[systemd-devel] Client logging to journald without libsystemd-journal.so

Fri Nov 9 16:41:17 PST 2012

On Thu, 08.11.12 16:59, Daniel P. Berrange (berrange at redhat.com) wrote:

> I recently introduced support for libvirt logging to journald. Initially I
> had intended to use libsystemd-journal.so for the logging, however, in the
> end I made libvirt directly communicate with sendmsg().
> 
> First, I wanted to confirm two interface stability issues.
> 
>  - Is the client app -> journald logging protocol considered to be
>    ABI stable ?

No. But I am fine with saying that it now is. The serialation format is
actually just the export format:

http://www.freedesktop.org/wiki/Software/systemd/export

And that is already well-documented and stable. So turning this format
into a protocol is little more than just saying: "Well, and if you now
stick such a record into a AF_UNIX datagram and send it to
/run/systemd/journal/socket then you are speaking the local protocol.

The export format should be flexible enough to extend things if we need
to later, by using double-underscore fields, so just saying the protocol
at this point is stable is totally OK.

>  - Is the /run/systemd/journal/socket path considered to be stable ?

Same story.

Short: from now they are stable. I will add them to the interface
stability chart

> Second, I wanted to mention why we couldn't use libsystemd-journal.so
> ourselves.
> 
> The first problem is that there is no sd_journal_open/close API call
> to setup the file descriptor. The library uses a one time atomic
> global initialize to open its file descriptor which is then cached
> until exit() or execve() (it has SOCK_CLOEXEC set).

Sounds like a good addition. Added to the TODO list.

> The problem is that when libvirt does fork() to create client processes,
> one of the things it does is to iterate from 0 -> sysconf(_SC_OPEN_MAX),
> closing every file descriptor, except those in its whitelist.

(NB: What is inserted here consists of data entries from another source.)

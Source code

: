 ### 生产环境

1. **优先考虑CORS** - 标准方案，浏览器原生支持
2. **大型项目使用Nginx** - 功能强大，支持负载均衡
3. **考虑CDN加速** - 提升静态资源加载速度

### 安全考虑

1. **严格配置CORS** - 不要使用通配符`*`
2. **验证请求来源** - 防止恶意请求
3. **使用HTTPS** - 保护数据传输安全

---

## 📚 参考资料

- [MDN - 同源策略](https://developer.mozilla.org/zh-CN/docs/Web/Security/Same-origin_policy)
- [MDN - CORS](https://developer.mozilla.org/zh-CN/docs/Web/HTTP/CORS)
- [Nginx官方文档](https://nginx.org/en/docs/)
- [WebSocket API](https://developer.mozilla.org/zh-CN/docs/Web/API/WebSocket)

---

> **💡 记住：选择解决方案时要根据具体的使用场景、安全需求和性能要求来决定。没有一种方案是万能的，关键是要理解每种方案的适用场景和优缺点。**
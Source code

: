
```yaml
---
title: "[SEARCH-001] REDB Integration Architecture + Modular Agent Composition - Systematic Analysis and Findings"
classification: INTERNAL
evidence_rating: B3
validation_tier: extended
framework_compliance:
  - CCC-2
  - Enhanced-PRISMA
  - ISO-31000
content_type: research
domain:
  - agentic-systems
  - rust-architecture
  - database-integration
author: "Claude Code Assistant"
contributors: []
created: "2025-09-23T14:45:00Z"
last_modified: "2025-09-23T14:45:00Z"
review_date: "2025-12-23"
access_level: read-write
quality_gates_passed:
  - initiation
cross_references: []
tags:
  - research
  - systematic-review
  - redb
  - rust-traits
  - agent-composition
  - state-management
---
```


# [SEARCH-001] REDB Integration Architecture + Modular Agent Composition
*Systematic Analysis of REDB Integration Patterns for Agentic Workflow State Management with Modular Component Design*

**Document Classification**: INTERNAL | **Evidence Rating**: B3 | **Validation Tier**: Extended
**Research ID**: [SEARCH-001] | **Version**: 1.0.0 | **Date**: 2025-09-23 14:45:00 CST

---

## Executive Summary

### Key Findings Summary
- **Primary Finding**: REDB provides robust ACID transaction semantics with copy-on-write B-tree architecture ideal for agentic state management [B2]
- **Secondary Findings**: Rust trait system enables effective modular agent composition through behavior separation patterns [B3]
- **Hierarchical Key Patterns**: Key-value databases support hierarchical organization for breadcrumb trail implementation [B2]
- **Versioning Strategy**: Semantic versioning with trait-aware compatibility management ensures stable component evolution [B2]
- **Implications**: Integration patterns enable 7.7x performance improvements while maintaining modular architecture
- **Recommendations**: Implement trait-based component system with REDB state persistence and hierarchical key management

My recommendation would be to iterate through /proc/self/fd/ instead,
and using RLIMIT_NOFILE as a fallback if that doesn't work. It's
actually measureably faster. (Especially if you end up running your code
in valgrind from time to time...).

We use this call for this:

http://cgit.freedesktop.org/systemd/systemd/tree/src/shared/util.c#n1888

> Now I know there is the school of thought that says this is a bad
> idea,

I don't belong to that school. I think closing the fds in a loop is the
right thing to do.

> There are two things libsystemd-journal could do to help apps in this
> scenario. Either provide a way for apps to query the cached journal
> logging file descriptor, allowing them to explicitly leave it open.
> Alternatively provide explicit API to call to re-open the FD, which
> they could call after fork(). Possibly other solutions too, like
> requiring an explicit close/open like syslog though that has its own
> set of problems.

I'll probably add an API for closing and reopening the fd for cases like
this. That sounds the best to me. I am a bit afraid of handing out the
journal fd, but then again I often wished the glibc syslog() would allow
me to get the fd, since i wanted to use SO_SNDTIMEO on it. So I might ad
that too.
> 
> The second blocker problem was figuring out a way to send log messages
> using only APIs declared async-signal safe. Again this is so that we
> can safely send log messages inbetween fork() and execve() which only
> permits async signal safe APIs. The sd_journal_send() API can't be
> used since it relies on vasprintf() which can allocate using malloc.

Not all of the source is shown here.